These include assertions of accuracy and valuation, existence, completeness, rights and obligations, and presentation and disclosure. The audit assertions can provide us the clues on the potential misstatements that might occur on financial statements. Likewise, we usually use these assertions to assess external financial reporting risks. The main objective of an accounts receivable audit is to determine whether there are adequate controls and procedures to ensure the proper recording of accounts receivable.
Presentation and Disclosure Assertions

At the end of this article, you can also see the summary of all assertions and their usages. Current assets are often agreed to purchase invoices although these are primarily used to confirm cost. Long Bookkeeping vs. Accounting term liabilities such as loans can be agreed to the relevant loan agreement. Classification – that transactions are recorded in the appropriate accounts – for example, the purchase of raw materials has not been posted to repairs and maintenance. Relevant test – reperformance of calculations on invoices, payroll, etc, and the review of control account reconciliations are designed to provide assurance about accuracy.

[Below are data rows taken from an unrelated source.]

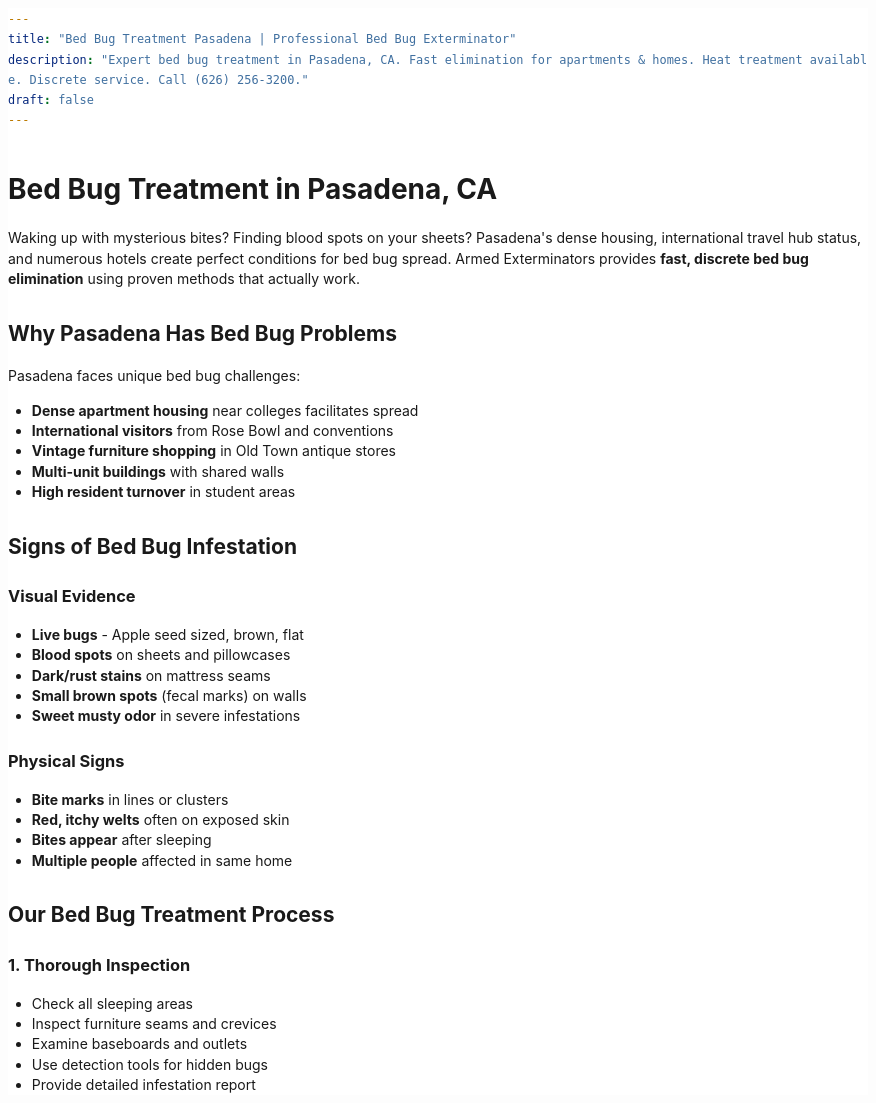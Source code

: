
 ```yaml
---
title: "Bed Bug Treatment Pasadena | Professional Bed Bug Exterminator"
description: "Expert bed bug treatment in Pasadena, CA. Fast elimination for apartments & homes. Heat treatment available. Discrete service. Call (626) 256-3200."
draft: false
---
```


# Bed Bug Treatment in Pasadena, CA

Waking up with mysterious bites? Finding blood spots on your sheets? Pasadena's dense housing, international travel hub status, and numerous hotels create perfect conditions for bed bug spread. Armed Exterminators provides **fast, discrete bed bug elimination** using proven methods that actually work.

## Why Pasadena Has Bed Bug Problems

Pasadena faces unique bed bug challenges:
- **Dense apartment housing** near colleges facilitates spread
- **International visitors** from Rose Bowl and conventions
- **Vintage furniture shopping** in Old Town antique stores
- **Multi-unit buildings** with shared walls
- **High resident turnover** in student areas

## Signs of Bed Bug Infestation

### Visual Evidence
- **Live bugs** - Apple seed sized, brown, flat
- **Blood spots** on sheets and pillowcases
- **Dark/rust stains** on mattress seams
- **Small brown spots** (fecal marks) on walls
- **Sweet musty odor** in severe infestations

### Physical Signs
- **Bite marks** in lines or clusters
- **Red, itchy welts** often on exposed skin
- **Bites appear** after sleeping
- **Multiple people** affected in same home

## Our Bed Bug Treatment Process

### 1. Thorough Inspection
- Check all sleeping areas
- Inspect furniture seams and crevices
- Examine baseboards and outlets
- Use detection tools for hidden bugs
- Provide detailed infestation report
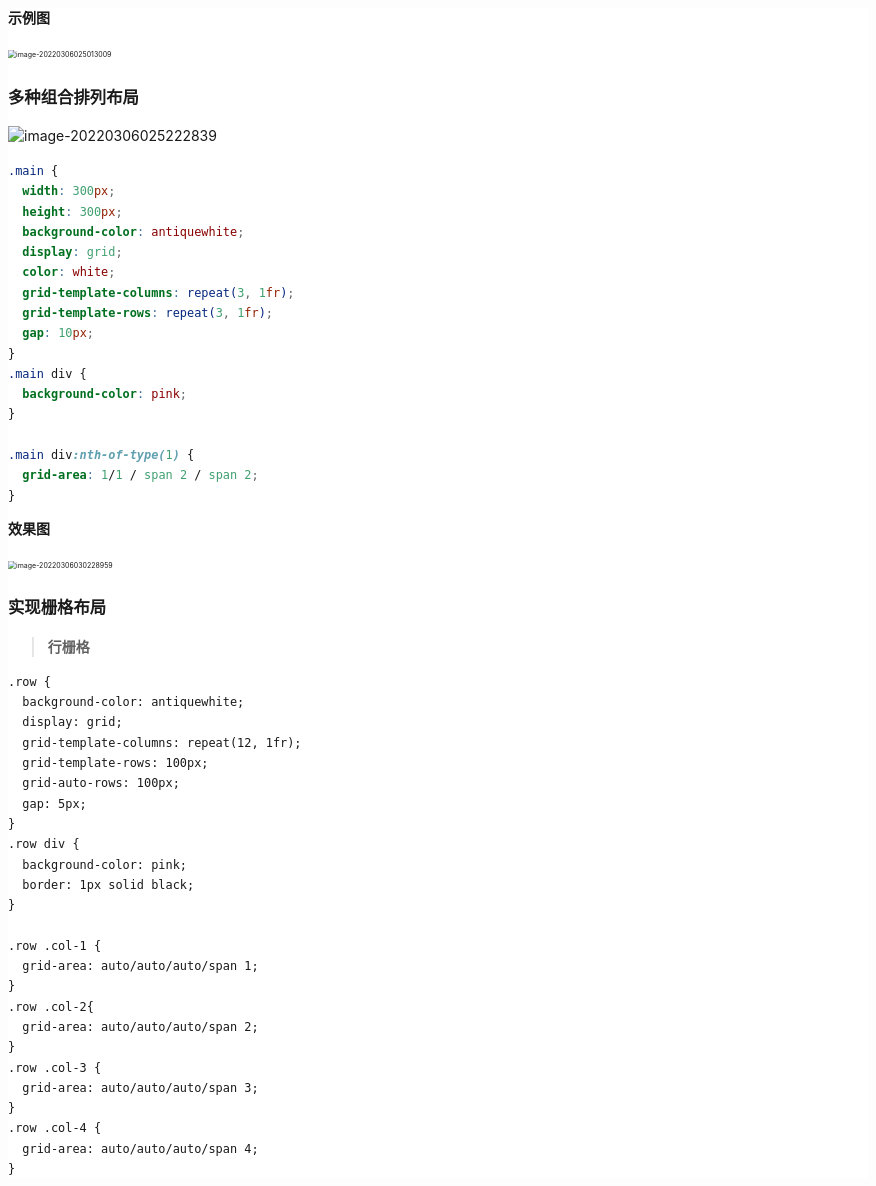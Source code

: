 **示例图**

 <img src="https://gitee.com/cnmz/images/raw/master/md_imgs/202203291051897.png" alt="image-20220306025013009" style="zoom:50%;" />



### 多种组合排列布局

![image-20220306025222839](https://gitee.com/cnmz/images/raw/master/md_imgs/202203291052712.jpg)



```css
.main {
  width: 300px;
  height: 300px;
  background-color: antiquewhite;
  display: grid;
  color: white;
  grid-template-columns: repeat(3, 1fr);
  grid-template-rows: repeat(3, 1fr);
  gap: 10px;
}
.main div {
  background-color: pink;
}

.main div:nth-of-type(1) {
  grid-area: 1/1 / span 2 / span 2;
}
```

**效果图**

 <img src="https://gitee.com/cnmz/images/raw/master/md_imgs/202203291052097.png" alt="image-20220306030228959" style="zoom:50%;" />



### 实现栅格布局

>  **行栅格**

```
.row {
  background-color: antiquewhite;
  display: grid;
  grid-template-columns: repeat(12, 1fr);
  grid-template-rows: 100px;
  grid-auto-rows: 100px;
  gap: 5px;
}
.row div {
  background-color: pink;
  border: 1px solid black;
}

.row .col-1 {
  grid-area: auto/auto/auto/span 1;
}
.row .col-2{
  grid-area: auto/auto/auto/span 2;
}
.row .col-3 {
  grid-area: auto/auto/auto/span 3;
}
.row .col-4 {
  grid-area: auto/auto/auto/span 4;
}
```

What are internal controls on financial reporting?
- Relevant tests – auditors often use disclosure checklists to ensure that financial statement presentation complies with accounting standards and relevant legislation.
- Similar to the allowance for doubtful account, the assessment of bad-debt write-offs is to ensure the correct valuation and allocation as well as the presentation and disclosure.
- When performing an audit, it is the auditor’s job to obtain the necessary evidence to verify the assertions made in the financial statements.
- The following lists the types of audit assertions in the three areas of a financial audit.
- The concern in the audit of accounts receivable is usually on the factoring of the receivables in which the client should no longer have the right of control to receivables.
- These assertions are significant for auditors since they form a basis to ascertain whether the financial statements represent the actual financial condition of the company.
As mention above, completeness assertion is the most relevant assertion in the audit of accounts payable; hence we usually assess the importance of internal control concerning the completeness of accounts payable. In this case, the main control for accounts payable that we want to check with the client is the reconciliation of the account payable balances with supplier statements. This type of internal control can help to ensure the completeness of accounts payable. We test the accuracy assertion to verify whether expense transactions recorded are mathematically correct. As mentioned above, we usually test accuracy together with occurrence assertion for the expenses. Substantive audit procedures include substantive analytical procedures and tests of details.
Substantive Procedures

In this section, we will cover various substantive audit procedures for inventory for each type of assertion that we mentioned in the above section. This assertion guarantees that financial statements contain all such disclosures which are necessary. For example, Auditors confirm that finical reports contain pending litigations.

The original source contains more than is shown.